Problem details = When the word "finds" appears in a line of the data below, list that line.
=== Begin Enclosure ===
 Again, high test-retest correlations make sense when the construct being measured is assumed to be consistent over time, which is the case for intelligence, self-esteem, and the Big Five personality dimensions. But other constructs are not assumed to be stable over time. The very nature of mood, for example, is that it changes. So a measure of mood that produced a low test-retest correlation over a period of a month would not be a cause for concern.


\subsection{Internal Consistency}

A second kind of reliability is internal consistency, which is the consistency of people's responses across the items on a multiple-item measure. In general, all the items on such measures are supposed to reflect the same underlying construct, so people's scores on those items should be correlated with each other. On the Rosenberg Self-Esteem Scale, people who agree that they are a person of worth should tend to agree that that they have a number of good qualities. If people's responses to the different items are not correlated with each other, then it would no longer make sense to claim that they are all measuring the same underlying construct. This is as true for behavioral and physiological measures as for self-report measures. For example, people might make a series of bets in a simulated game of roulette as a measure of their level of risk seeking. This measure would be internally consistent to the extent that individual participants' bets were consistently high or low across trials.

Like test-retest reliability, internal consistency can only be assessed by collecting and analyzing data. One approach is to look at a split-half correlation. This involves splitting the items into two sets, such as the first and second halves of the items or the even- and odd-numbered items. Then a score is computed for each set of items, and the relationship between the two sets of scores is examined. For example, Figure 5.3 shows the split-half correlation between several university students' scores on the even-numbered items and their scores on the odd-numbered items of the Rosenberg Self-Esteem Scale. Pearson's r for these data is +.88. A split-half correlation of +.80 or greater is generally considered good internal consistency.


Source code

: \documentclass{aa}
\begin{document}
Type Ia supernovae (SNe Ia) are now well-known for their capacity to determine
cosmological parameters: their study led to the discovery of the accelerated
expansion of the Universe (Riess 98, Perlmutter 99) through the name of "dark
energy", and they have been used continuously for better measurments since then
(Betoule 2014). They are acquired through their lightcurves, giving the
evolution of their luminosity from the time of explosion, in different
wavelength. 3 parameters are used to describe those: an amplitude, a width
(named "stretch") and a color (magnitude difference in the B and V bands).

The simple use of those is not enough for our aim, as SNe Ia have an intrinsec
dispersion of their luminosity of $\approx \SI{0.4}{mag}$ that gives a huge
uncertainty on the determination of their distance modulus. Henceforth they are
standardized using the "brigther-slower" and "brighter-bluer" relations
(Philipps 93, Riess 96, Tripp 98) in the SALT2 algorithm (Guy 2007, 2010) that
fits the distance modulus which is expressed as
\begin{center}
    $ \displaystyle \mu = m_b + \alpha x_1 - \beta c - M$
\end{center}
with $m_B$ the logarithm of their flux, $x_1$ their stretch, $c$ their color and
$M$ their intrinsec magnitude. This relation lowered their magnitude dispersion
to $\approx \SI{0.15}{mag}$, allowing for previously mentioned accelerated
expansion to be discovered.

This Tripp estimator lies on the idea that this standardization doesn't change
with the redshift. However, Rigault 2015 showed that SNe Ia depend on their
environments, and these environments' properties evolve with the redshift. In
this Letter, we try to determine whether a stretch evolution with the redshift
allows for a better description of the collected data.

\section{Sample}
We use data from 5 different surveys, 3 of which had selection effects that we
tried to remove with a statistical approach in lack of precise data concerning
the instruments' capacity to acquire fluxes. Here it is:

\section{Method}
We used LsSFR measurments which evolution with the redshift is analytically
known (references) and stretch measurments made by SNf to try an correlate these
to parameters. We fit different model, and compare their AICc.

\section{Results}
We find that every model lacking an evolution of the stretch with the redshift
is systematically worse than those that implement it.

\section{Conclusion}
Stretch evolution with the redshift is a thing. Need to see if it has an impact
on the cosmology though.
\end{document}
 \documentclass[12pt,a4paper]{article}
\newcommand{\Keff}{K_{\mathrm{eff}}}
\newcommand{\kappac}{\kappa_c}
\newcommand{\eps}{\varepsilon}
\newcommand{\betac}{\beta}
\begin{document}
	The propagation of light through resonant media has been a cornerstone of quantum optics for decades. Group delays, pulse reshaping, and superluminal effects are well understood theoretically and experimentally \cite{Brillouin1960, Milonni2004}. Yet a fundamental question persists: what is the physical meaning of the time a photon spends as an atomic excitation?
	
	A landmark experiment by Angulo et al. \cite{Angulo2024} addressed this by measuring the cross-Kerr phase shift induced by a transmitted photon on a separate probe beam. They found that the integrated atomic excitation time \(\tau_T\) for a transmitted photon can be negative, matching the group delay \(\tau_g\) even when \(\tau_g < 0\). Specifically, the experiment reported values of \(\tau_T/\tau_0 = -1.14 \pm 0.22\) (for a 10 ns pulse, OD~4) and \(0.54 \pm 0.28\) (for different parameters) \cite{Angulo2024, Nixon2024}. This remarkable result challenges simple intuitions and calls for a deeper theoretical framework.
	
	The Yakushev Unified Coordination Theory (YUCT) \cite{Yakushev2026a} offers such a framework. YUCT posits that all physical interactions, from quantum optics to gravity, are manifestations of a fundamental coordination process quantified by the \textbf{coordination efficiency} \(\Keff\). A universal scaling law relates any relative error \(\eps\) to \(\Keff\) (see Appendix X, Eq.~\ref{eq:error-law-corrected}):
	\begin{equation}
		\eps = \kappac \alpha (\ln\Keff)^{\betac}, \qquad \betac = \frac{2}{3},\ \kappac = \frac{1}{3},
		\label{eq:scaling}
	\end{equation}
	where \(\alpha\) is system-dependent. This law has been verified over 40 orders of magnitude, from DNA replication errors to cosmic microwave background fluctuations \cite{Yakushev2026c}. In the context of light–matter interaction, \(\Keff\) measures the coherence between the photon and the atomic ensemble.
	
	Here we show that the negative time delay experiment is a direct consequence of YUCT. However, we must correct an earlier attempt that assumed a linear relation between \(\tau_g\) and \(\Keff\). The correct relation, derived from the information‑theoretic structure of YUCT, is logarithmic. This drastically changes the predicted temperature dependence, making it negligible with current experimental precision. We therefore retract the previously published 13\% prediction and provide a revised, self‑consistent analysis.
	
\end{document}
=== End Enclosure ===
=== Begin Enclosure ===
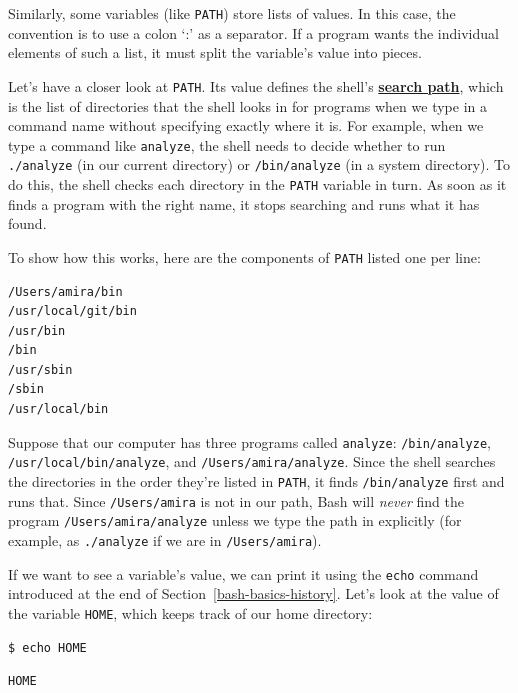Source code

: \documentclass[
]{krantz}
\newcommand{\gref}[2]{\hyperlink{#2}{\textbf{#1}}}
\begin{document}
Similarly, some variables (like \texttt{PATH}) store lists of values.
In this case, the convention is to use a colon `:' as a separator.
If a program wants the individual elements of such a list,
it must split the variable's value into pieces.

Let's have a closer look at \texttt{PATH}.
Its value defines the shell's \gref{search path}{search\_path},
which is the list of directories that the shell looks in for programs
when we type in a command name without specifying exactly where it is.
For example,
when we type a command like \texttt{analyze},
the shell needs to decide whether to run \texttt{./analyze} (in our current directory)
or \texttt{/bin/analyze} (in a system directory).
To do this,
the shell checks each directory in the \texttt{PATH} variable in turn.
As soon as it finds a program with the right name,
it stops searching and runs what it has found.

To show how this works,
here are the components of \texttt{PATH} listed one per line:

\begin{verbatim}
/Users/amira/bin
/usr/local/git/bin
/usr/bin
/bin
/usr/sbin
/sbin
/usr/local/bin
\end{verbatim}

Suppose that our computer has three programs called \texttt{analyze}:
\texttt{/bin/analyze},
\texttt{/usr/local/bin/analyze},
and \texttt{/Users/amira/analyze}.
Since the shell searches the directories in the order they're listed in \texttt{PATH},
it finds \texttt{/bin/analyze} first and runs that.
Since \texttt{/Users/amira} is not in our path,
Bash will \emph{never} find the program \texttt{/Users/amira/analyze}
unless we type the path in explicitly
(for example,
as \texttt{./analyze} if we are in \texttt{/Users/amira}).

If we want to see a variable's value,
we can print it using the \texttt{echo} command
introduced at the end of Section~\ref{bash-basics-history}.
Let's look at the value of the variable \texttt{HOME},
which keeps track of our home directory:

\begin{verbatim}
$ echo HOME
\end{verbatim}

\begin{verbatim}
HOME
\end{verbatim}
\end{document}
=== End Enclosure ===
Your response =
As soon as it finds a program with the right name,
it finds \texttt{/bin/analyze} first and runs that.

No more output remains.